Это означает, что он мог бы стать следующим человеком, который вырвется из капюшона в некую версию американской мечты. Было так мало из нас, кто избежал гравитационного воздействия Южного Чикаго, что окрестности могли произносить наши имена.
Я справился благодаря желанию моей матери и моей стипендии в Чикагском университете. Мой двоюродный брат Бум-Бум добился этого через спорт. У него было семь блестящих сезонов в «Блэкхокс», пока он не повредил лодыжку слишком сильно, чтобы хирурги смогли приклеить его в любой форме, чтобы кататься на коньках. А потом его убили, столкнули с пирса в порту Чикаго, прямо под винт « Берты Крупник».
Когда Бум-Бум и Фрэнк тусовались вместе, Фрэнк надеялся, что он тоже будет настоящим мастером бейсбола. Мы все сделали - он был лучшим посредником в католической лиге города. К тому времени, когда я пошел на юридический факультет, Фрэнк уже водил грузовик для Bagby Haulage. Я не знаю, что случилось; К тому времени я потеряла с ним связь.
Может, он мог бы стать соперником. Он был не единственным ребенком в Южном Чикаго, у которого вспыхнула и умерла искра обещания. Они начинают расправлять крылья и падают на землю. Трудно покинуть мир, который ты знаешь. Даже если время от времени это болезненное место, вы растете, научившись ориентироваться в нем. Мир к северу от Мэдисон-стрит хорошо смотрится по телевизору, но в нем слишком много скрытых ловушек, мест, где домашний человек может совершить унизительную ошибку.

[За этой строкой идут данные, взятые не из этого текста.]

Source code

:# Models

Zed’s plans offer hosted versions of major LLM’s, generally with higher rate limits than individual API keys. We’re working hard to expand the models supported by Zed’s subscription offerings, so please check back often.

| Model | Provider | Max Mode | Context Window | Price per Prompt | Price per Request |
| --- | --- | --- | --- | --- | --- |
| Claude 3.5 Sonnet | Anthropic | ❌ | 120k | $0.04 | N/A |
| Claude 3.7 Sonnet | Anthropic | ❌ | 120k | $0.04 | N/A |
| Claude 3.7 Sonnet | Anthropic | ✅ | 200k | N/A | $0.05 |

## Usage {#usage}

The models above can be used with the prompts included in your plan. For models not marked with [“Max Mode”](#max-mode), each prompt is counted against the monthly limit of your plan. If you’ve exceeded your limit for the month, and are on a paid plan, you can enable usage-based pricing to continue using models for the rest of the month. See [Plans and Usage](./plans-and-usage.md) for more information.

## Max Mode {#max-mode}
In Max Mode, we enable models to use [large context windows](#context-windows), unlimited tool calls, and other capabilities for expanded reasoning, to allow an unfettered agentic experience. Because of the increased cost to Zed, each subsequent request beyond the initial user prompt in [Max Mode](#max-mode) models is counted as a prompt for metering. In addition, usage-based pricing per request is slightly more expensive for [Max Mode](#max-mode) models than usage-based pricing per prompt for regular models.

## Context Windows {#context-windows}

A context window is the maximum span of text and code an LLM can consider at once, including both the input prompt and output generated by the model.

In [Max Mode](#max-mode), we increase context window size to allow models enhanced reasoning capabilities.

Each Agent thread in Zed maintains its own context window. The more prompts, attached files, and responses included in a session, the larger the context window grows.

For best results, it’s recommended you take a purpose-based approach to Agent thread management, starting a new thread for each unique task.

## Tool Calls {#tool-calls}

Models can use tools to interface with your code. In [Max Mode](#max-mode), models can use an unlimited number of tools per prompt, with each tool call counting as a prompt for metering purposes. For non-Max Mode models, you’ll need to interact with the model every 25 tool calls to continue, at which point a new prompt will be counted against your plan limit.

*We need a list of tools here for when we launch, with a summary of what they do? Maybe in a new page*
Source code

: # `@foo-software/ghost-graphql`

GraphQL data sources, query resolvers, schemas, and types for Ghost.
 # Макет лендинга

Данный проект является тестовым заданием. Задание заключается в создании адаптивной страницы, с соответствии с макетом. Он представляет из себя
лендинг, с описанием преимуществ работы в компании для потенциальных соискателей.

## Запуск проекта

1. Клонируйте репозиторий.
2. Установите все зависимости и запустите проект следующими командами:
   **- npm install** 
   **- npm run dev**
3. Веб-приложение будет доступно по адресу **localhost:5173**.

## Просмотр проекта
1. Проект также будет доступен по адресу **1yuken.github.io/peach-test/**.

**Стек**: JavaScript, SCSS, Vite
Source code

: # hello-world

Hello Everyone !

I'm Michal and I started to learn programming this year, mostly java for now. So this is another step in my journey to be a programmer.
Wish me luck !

Возможно, у Фрэнки-младшего будет драйв, наставники и талант, чтобы стать еще одним Бум-Бумом. Все, что я сказал, это то, что я надеюсь, что Фрэнк прав, это было бы здорово. "Вы остались в Южном Чикаго?" Я добавил.
«Мы переехали в Ист-Сайд. Моя жена… э-э, Бет… э-э, - он запнулся от этих слов, его лицо приобрело более насыщенный кирпичный оттенок.
Фрэнк бросил меня ради Бетти Покорни, когда мы все учились в старшей школе. Ее отец владел гриль-баром Day & Night. Когда фабрики работали в три смены, независимо от того, в какое время вы выходили или уходили, вы могли приготовить стейк и яйца с помощью варщика.
Когда Бетти начала ухмыляться мне в коридоре средней школы, я был убит горем в течение нескольких недель, но мой отец сказал мне, что Фрэнк мне не подходит, что я ищу любовь не там, где надо, потому что Габриэлла была умер несколькими месяцами ранее. Он был прав: прошло много лет с тех пор, как я думал о Фрэнке или Бетти.
Глядя на Фрэнка сегодня утром в его плохо сидящем пиджаке и беспокойно ерзавшем, он казался уязвимым и нуждающимся. Пусть он вообразит, что слух о Бетти может вызвать у меня парочку боли.
«Как дела у Бетти?» Я попросил.
«Ее мама умерла несколько лет назад, но ее отец все еще силен, даже без бара - вы знаете, что им пришлось закрыть его?»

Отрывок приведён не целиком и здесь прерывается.